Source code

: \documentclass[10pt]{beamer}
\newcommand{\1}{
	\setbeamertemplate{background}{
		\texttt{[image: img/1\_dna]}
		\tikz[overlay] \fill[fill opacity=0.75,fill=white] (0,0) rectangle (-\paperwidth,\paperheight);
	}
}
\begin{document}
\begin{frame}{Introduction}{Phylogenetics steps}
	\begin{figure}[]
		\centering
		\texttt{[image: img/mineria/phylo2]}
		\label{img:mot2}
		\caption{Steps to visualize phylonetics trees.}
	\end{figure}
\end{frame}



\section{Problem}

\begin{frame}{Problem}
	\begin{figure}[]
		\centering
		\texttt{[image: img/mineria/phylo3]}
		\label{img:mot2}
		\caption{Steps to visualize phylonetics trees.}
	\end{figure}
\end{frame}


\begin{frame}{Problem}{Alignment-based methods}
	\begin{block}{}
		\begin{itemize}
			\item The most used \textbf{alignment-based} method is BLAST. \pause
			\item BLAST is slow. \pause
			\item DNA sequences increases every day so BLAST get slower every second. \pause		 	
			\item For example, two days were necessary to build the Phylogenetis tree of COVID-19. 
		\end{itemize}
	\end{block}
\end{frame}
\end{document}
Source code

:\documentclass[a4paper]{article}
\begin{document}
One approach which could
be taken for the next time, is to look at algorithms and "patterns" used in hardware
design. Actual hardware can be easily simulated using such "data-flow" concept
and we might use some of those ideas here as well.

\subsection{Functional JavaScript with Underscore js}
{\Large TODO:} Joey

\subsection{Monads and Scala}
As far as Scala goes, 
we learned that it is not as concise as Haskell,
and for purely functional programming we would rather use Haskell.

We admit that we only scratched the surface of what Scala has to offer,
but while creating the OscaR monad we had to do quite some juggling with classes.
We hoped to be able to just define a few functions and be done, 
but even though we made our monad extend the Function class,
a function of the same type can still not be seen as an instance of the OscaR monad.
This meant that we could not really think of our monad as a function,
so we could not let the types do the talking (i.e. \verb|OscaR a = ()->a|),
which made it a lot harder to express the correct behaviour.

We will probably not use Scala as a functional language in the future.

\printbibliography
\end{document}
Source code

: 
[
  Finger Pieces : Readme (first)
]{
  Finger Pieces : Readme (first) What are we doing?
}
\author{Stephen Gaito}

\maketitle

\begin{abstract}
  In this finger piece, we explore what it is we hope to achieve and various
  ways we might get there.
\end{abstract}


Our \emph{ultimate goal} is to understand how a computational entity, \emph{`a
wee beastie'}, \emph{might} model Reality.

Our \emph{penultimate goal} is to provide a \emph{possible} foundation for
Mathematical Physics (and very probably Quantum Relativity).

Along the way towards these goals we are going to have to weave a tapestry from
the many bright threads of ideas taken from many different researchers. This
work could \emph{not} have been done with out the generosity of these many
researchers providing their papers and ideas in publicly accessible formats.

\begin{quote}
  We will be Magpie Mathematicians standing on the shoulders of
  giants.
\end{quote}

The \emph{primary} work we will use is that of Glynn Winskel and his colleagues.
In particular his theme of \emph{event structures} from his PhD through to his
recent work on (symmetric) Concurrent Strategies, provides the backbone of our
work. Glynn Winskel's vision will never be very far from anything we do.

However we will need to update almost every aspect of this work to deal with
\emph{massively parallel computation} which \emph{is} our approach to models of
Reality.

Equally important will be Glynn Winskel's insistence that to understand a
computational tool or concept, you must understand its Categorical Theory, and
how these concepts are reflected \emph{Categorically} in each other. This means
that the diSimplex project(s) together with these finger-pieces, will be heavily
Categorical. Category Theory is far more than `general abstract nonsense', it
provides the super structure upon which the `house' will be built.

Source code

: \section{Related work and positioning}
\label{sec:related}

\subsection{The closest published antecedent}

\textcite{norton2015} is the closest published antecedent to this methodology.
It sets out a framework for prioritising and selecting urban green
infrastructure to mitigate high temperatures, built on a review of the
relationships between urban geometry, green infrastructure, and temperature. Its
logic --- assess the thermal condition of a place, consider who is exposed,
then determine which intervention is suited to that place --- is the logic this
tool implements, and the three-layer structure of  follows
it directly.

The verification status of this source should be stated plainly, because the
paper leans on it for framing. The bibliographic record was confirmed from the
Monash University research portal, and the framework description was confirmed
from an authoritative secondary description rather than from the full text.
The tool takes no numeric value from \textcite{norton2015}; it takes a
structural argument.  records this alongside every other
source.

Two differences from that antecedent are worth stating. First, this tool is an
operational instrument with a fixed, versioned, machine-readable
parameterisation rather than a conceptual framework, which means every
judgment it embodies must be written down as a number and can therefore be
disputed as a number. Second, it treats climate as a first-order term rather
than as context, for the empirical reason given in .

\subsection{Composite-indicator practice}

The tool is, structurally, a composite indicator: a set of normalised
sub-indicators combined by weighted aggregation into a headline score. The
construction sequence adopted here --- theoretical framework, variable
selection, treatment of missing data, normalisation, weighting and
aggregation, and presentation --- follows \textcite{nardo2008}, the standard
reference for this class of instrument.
==========
§ What needs to be done: Scan the entries above for the word "emph". Report the lines that hold it.

§ Written answer:
Our \emph{ultimate goal} is to understand how a computational entity, \emph{`a
wee beastie'}, \emph{might} model Reality.
Our \emph{penultimate goal} is to provide a \emph{possible} foundation for
work could \emph{not} have been done with out the generosity of these many
The \emph{primary} work we will use is that of Glynn Winskel and his colleagues.
In particular his theme of \emph{event structures} from his PhD through to his
\emph{massively parallel computation} which \emph{is} our approach to models of
how these concepts are reflected \emph{Categorically} in each other. This means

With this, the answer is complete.